Centraal staat de rol van voorzitter mr. A. Monster van het college dat Schiphol op 12 januari 2005 aansprakelijk stelde voor de schade die het Chipshol (mede) heeft berokkend door op onrechtmatige wijze de ontwikkeling van het Groenenberg-terrein van Chipshol tegen te werken. Deze mr. Monster zat ook een andere zaak van Chipshol voor, namelijk een comparitie in de bodemprocedure die Chipshol heeft aangespannen tegen Luchtverkeersleiding Nederland (LVNL) wegens het opmaken van valse rapportages tegen Chipshol. Op deze comparitie op 18 september 2006 zei Monster het volgende: Chipshol is door de jaren heen behoorlijk tegengewerkt door de Luchthaven Schiphol en diverse bestuursorganen. Als blijkt dat LVNL willens en wetens aan deze tegenwerking heeft meegedaan, zijn de rapen gaar. Het zijn deze woorden die alle alarmbellen hebben doen rinkelen en hebben geleid tot de vervanging van Monster en zijn twee bijzitters. Monster werd toegevoegd aan de strafsector van de rechtbank zodat hij ook de zaak van Chipshol tegen LVNL niet meer doet. Maar Monster zei op die comparitie niets raars of controversieels: de onrechtmatigheid van het handelen van Schiphol en tal van andere overheden was immers door meerdere rechterlijke vonnissen al lang vastgesteld, reden waarom de gemeente Haarlemmermeer en de provincie Noord-Holland inmiddels schikkingen met Chipshol overeen zijn gekomen. Desalniettemin: op de slotpleidooien in de aansprakelijkheidszaak van Chipshol tegen Schiphol (dat dus al veroordeeld was tot compensatie; nu ging het om de hoogte ervan) op 15 januari 2007 zat er een nieuw college dat reeds direct duidelijk maakte niets op te hebben met de positie van Chipshol. Chipshol werd onkundig gehouden van de vervanging, maar tekende wel direct protest aan, ondermeer via een paginagrote advertentie in De Volkskrant. Nu komt er een proces op gang waarin de Haarlemse rechtbank in pogingen de overduidelijke ‘politieke’ vervanging goed te praten steeds verder verstrikt raakt in de tegenstrijdigheden en zelfs leugens. Enkele feiten op een rij.

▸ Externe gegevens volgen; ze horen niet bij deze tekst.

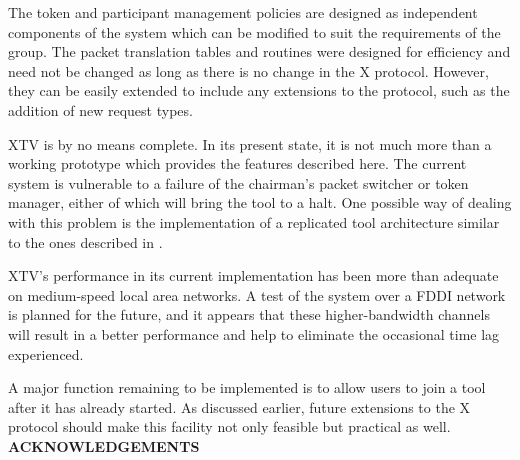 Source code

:The token and participant management policies are designed as
independent components of the system which can be modified to suit the
requirements of the group.  The packet translation tables and routines
were designed for efficiency and need not be changed as long as there
is no change in the X protocol. However, they can be easily extended to
include any extensions to the protocol, such as the addition of new
request types.

XTV is by no means complete.  In its present state, it is not much more
than a working prototype which provides the features described here.
The current system is vulnerable to a failure of the chairman's packet
switcher or token manager, either of which will bring the tool to a
halt. 
One possible way of dealing with this problem is
the implementation of a replicated tool architecture similar to the
ones described in \cite{Abdel-Wahab88,Lantz86}.

XTV's performance in its current implementation
has been more than adequate on medium-speed local area networks.  A
test of the system over a FDDI network is planned for the future, and
it appears that these higher-bandwidth channels will result in a better
performance and help to eliminate the occasional time lag experienced.

A major function remaining to be implemented is to allow users
to join a tool after it has already started.  As discussed earlier,
future extensions to the X protocol should make this facility not only
feasible but practical as well.\\[1cm]

\noindent
{\large \bf ACKNOWLEDGEMENTS}\\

*”De vervanging van mr. Monster is geschied in goed overleg met de rechter en vond plaats in het kader van het sinds jaar en dag gehanteerde roulatiebeleid.”
Vast is komen te staan dat de roulatie ‘niet de voorkeur had van mr. Monster’. Deze is dus tegen zijn zin van de zaak ‘afgehaald’. Tevens zegt de rechtbank in het eigen jaarverslag dat ‘rechters in principe om de vier jaar rouleren’. Vast is komen te staan dat mr. Monster reeds zeven jaar niet meer is gerouleerd; voor hem geldt het roulatiebeleid kennelijk niet hetgeen de vraag des te prangender maakt: waarom moest hij dan juist nu opeens worden gerouleerd? Voor de andere twee vrouwelijke rechters van het oude college geldt dat de roulatie van de een (mr. Swinkels) blijkbaar met een jaar vervroegd moest worden en van de ander (mr. Veldhuijzen van Zanten) zelfs met bijna twee jaar.
*In een artikel in het periodiek Rechtstreeks van de Raad voor de Rechtspraak (2006, no. 2) staat het volgende te lezen: denkbaar is echter dat rechters ook om andere redenen dan het organisatiebelang of de tijdige afhandeling van zaken kunnen worden overgeplaatst, bijvoorbeeld vanwege hun houding ten opzichte van bepaalde zaken, de inhoud van hun uitspraken of andere redenen. Dat zou een ernstige bedreiging zijn van de rechterlijke onafhankelijkheid en partijdigheid. Daarom is het belangrijk om expliciet vast te bepalen dat rechters slechts met hun eigen instemming kunnen worden overgeplaatst. Tevens verscheen in 2006 een rapport van KPMG met als titel ‘Wet Organisatie en Bestuur Gerechten en Wet Raad voor de Rechtspraak, Het Functioneren van een Rechterlijke Organisatie in Beeld’. Op pagina 133 van dit rapport staat een passage over het rouleren. We lezen: verschillende bestuursleden (van de betreffende rechtbank, red.) gaven aan dat roulatie ook wel wordt ingezet als een verkapte sanctie voor moeilijk te corrigeren rechters. Dit alles maakt de vraag prangend en relevant: is de onderhavige vervanging van Monster cs. een voorbeeld van de hierboven geschetste alarmerende omstandigheden?
Als uit de getuigenverhoren duidelijk wordt dat de vervanging van de drie rechters geen ‘standaardbeslissing in het kader van het rouleerbeleid’ is geweest naar een bewuste poging van hogerhand invloed uit te oefenen op rechterlijke uitspraken, kan de rechtbank Haarlem (lees: de Staat) door Chipshol worden aangesproken wegens onrechtmaige daad ex artikel 6:162 BW. Benieuwd welke rechters die zaak zullen gaan voorzitten.
De volgende functionarissen van de Haarlemse rechtbank zullen optreden op ‘de getuigenverhoren van de eeuw’:
mevr. mr. M. Smit, vice-president, als sectorvoorzitter de direct verantwoordelijke voor de rouleer-beslissing
mr. F. Bakker, de president van de Haarlemse rechtbank. In een persoonlijk gesprek met Chipshol erkende Bakker dat Chipshol in het procesbelang is geschaad, een uitspraak die hij later weer bestreed.
mr. A. Monster, vice-president, voorzitter van het vervangen college
mr. D. Ruitinga, vice-president, voorzitter van het nieuwe college die reeds direct duidelijk maakte niets te zien in de positie van Chipshol.